Return, word for word, the lines of the listing below from the one with "Email: okjungeochang@gmail.com" through the one with "of the heart[FMA].", and no other lines.

### [Material provided]
※

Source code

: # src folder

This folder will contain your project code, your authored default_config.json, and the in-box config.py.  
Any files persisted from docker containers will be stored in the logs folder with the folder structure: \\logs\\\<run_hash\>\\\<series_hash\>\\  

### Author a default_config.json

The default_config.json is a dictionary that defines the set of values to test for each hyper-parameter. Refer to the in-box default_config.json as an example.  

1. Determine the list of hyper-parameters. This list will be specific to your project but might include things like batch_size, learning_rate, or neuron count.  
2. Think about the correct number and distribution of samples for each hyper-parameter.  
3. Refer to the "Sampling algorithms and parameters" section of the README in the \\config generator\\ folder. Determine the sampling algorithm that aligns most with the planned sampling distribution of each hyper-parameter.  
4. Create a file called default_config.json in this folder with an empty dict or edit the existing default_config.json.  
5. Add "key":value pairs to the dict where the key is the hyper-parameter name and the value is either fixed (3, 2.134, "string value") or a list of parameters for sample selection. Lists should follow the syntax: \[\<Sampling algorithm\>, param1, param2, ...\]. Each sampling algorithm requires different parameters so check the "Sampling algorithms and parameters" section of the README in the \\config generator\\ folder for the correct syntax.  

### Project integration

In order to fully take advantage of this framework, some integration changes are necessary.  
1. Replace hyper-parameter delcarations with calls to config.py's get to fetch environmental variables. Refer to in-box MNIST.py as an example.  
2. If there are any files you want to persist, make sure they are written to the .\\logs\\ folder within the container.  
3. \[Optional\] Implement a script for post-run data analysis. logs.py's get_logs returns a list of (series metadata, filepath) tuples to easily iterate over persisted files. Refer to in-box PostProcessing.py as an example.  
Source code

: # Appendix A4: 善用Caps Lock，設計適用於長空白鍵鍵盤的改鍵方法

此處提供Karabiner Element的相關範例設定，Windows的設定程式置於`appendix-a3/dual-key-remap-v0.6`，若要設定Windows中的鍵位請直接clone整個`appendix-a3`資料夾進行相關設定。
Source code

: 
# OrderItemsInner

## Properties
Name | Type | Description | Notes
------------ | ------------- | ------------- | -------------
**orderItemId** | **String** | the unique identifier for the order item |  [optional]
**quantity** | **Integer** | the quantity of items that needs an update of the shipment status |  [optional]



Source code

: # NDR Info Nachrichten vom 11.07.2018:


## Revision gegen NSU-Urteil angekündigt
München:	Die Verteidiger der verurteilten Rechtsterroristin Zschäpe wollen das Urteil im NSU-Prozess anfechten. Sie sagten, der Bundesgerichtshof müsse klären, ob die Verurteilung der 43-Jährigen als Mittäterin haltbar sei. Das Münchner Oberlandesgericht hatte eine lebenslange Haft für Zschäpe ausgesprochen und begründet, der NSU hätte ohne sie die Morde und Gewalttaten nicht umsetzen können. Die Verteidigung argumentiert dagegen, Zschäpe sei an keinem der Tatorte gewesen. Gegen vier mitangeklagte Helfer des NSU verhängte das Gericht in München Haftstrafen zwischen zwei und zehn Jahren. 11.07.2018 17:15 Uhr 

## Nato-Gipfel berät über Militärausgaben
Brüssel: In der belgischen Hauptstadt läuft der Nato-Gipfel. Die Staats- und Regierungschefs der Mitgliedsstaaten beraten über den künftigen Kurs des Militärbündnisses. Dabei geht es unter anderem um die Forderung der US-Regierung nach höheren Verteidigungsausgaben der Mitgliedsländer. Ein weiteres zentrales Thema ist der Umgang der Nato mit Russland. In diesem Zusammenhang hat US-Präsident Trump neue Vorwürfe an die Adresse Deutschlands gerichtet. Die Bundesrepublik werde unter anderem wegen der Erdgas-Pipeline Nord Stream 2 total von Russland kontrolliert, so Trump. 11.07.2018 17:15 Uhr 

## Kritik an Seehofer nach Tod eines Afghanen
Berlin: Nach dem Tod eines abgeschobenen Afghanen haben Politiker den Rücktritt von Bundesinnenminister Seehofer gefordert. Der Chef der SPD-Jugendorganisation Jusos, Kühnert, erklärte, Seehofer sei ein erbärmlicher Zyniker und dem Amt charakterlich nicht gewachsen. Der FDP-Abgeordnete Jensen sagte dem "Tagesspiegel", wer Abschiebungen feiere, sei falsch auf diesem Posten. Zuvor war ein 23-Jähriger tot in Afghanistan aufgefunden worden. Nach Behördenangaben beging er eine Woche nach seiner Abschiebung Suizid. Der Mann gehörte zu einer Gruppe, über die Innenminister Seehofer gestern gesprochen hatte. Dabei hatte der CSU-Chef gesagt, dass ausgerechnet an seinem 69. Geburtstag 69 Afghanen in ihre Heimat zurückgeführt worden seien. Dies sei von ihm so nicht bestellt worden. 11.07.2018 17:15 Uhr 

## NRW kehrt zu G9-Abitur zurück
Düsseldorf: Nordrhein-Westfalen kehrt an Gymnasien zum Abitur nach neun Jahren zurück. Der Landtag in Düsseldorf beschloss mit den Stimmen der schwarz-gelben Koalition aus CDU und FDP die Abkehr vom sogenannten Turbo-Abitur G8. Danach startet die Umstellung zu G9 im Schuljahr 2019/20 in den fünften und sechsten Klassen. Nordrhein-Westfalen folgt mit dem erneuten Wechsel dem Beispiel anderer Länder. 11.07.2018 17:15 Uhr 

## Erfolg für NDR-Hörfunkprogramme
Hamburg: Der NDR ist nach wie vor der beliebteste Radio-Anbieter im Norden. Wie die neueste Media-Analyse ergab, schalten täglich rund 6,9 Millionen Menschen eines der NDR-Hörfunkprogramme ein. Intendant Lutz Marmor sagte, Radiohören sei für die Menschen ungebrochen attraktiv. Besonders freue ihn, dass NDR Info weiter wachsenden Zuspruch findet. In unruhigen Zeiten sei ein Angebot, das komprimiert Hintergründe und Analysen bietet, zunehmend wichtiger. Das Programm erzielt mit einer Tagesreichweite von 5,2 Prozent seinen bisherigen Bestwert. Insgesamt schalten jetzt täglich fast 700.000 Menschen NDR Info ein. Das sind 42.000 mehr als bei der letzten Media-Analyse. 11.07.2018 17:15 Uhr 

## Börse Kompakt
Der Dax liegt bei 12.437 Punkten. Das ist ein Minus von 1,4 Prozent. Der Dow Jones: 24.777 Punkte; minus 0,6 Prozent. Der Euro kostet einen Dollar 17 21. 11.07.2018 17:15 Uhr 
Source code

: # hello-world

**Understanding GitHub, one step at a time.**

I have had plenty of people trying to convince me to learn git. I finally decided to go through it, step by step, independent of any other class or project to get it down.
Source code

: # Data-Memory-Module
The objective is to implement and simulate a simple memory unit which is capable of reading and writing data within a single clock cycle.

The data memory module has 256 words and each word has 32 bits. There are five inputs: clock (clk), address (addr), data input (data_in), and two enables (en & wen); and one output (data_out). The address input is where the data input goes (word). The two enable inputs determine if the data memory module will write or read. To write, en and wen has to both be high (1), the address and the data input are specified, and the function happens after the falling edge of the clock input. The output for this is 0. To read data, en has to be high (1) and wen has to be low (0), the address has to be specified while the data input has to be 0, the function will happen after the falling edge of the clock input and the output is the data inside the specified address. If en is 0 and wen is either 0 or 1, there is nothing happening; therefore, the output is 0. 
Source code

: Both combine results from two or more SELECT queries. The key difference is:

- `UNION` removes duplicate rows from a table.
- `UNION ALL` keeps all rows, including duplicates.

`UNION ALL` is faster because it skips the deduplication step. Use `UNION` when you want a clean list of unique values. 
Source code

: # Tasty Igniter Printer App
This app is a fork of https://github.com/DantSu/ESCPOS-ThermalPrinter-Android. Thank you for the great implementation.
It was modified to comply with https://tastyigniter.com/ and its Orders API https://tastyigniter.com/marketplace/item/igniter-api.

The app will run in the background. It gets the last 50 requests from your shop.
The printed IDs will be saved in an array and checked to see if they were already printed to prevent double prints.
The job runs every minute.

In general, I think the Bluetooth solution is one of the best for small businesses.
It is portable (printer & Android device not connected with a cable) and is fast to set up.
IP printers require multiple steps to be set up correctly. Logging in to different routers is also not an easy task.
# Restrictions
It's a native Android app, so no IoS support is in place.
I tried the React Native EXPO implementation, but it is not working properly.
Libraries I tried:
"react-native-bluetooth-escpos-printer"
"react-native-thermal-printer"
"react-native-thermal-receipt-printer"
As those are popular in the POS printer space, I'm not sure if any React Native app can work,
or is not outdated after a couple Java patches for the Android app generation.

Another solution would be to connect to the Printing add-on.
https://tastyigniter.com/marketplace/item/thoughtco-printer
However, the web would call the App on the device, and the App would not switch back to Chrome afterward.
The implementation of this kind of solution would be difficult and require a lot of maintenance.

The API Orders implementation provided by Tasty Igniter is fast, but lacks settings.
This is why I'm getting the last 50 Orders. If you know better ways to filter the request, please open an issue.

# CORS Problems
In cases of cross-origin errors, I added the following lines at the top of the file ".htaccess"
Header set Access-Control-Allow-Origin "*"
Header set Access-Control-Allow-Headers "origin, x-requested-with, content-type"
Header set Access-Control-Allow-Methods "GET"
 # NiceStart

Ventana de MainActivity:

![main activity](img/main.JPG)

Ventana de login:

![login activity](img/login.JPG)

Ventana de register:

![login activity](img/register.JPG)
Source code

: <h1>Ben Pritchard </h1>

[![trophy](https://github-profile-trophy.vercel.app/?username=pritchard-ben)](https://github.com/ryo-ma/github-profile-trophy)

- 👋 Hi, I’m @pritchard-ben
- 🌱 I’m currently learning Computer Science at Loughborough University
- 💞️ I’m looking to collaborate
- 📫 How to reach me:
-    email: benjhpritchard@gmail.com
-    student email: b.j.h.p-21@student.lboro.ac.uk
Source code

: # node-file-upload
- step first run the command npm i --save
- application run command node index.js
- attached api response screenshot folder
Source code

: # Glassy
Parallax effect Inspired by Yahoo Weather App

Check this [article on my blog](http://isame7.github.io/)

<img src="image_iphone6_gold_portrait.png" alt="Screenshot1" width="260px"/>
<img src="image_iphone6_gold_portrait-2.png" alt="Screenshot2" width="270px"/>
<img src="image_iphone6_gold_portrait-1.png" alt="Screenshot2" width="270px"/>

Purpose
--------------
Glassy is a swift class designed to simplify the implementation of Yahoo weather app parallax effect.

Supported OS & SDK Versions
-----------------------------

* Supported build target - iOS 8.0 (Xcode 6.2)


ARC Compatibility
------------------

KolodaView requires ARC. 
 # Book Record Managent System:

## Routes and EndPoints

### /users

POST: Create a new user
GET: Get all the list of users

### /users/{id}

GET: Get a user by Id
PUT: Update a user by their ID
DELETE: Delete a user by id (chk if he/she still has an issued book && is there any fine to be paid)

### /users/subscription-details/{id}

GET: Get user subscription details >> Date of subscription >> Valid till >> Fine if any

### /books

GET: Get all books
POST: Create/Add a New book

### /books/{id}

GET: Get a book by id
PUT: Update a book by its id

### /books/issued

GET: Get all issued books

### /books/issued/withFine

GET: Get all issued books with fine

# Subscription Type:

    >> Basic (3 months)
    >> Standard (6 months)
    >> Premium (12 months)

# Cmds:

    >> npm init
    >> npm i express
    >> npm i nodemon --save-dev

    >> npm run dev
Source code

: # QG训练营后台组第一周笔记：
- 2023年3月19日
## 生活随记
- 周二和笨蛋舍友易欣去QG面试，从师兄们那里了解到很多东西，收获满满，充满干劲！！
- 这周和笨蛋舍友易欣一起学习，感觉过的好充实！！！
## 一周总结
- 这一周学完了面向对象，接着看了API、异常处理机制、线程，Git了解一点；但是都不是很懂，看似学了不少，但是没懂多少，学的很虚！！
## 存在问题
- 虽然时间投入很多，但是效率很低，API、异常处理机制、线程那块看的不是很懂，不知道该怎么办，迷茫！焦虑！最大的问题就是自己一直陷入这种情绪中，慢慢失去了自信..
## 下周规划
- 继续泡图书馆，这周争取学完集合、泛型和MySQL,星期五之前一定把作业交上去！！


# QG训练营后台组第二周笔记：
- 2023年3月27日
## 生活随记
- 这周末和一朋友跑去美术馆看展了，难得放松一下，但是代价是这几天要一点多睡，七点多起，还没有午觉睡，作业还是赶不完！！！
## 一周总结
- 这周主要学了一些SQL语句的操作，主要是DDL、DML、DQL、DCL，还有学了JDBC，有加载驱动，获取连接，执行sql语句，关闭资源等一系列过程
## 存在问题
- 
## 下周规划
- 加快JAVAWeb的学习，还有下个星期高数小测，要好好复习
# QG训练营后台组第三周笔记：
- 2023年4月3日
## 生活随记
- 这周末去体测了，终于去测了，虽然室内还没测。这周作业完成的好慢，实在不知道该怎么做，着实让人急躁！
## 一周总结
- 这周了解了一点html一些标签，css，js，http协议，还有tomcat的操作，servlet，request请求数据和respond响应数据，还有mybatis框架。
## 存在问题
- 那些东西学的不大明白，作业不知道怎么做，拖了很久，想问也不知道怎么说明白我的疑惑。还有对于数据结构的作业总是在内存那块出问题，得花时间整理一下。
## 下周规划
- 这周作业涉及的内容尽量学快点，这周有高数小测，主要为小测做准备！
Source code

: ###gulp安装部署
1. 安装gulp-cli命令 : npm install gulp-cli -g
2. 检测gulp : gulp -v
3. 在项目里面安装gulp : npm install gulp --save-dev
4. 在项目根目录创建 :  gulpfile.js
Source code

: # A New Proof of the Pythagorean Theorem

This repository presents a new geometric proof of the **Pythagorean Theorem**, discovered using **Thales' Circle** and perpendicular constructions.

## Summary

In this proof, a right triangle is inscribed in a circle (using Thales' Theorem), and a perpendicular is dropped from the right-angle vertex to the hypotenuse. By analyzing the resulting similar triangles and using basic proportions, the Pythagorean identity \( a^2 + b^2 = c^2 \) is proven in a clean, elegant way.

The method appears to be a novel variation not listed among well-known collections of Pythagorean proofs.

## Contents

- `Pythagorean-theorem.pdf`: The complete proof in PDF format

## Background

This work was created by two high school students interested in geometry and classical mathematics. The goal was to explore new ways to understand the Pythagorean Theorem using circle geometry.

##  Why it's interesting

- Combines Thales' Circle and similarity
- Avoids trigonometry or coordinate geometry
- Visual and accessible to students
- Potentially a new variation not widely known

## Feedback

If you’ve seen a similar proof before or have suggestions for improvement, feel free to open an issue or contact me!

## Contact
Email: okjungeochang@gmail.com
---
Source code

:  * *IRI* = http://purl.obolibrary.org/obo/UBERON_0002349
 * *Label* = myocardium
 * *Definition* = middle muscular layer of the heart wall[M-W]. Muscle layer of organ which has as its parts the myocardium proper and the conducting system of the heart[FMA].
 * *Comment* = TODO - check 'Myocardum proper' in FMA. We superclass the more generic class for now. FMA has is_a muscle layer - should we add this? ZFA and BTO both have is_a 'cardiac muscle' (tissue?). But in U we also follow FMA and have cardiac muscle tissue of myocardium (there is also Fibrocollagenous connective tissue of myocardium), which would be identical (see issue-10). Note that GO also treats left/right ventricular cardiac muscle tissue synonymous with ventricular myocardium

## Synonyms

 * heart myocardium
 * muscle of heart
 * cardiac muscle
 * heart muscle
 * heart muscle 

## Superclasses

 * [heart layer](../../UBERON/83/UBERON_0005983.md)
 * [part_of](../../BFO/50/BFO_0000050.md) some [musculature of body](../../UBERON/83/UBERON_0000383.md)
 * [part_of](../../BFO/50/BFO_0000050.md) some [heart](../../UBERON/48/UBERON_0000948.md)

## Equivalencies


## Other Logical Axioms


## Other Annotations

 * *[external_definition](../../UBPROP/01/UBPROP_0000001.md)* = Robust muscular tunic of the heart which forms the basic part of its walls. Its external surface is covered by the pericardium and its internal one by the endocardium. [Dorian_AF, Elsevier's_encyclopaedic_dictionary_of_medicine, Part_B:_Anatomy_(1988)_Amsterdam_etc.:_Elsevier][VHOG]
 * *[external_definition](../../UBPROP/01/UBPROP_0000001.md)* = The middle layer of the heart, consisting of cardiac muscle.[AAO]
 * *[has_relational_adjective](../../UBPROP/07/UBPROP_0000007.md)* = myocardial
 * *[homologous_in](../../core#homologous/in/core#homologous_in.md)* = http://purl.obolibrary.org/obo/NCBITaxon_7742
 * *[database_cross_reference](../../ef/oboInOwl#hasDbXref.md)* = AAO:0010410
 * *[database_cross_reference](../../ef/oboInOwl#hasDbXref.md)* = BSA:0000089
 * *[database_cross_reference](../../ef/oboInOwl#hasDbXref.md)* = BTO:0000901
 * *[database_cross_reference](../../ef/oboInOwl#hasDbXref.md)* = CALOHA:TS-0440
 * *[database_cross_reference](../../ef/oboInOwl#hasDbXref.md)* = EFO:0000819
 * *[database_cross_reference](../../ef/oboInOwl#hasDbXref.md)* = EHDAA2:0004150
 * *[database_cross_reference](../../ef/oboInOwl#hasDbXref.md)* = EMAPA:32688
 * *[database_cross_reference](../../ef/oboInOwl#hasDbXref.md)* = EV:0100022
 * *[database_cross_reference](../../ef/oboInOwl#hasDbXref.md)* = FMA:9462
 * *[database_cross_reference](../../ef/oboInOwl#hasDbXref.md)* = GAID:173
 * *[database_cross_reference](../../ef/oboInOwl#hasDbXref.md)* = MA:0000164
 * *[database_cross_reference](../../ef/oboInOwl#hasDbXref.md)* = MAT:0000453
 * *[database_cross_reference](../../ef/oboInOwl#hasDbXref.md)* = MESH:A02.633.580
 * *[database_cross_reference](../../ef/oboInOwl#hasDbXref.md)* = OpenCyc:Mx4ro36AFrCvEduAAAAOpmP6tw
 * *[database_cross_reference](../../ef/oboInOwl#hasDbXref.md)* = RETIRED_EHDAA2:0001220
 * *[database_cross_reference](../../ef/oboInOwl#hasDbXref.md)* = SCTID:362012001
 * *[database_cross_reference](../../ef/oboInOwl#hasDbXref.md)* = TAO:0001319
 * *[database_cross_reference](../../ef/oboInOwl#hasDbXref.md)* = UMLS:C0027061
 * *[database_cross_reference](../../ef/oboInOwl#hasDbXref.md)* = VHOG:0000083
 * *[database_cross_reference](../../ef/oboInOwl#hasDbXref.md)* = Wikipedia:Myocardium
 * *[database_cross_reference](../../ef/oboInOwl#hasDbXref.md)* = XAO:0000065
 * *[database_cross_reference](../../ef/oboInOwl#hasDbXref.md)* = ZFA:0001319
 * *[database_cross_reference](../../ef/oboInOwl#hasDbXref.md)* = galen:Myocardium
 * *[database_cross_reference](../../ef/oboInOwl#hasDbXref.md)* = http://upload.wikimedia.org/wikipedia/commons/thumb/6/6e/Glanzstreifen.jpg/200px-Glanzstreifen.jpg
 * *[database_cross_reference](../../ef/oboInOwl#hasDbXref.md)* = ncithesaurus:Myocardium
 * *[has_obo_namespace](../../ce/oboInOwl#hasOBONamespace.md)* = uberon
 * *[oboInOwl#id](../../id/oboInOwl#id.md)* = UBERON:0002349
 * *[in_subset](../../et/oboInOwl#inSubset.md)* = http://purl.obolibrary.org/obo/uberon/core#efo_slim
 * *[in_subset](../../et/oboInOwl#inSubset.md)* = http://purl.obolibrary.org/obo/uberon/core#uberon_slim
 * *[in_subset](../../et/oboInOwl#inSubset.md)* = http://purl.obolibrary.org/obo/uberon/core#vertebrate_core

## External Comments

※

### [Result for this exercise]
Email: okjungeochang@gmail.com
---
Source code

:  * *IRI* = http://purl.obolibrary.org/obo/UBERON_0002349
 * *Label* = myocardium
 * *Definition* = middle muscular layer of the heart wall[M-W]. Muscle layer of organ which has as its parts the myocardium proper and the conducting system of the heart[FMA].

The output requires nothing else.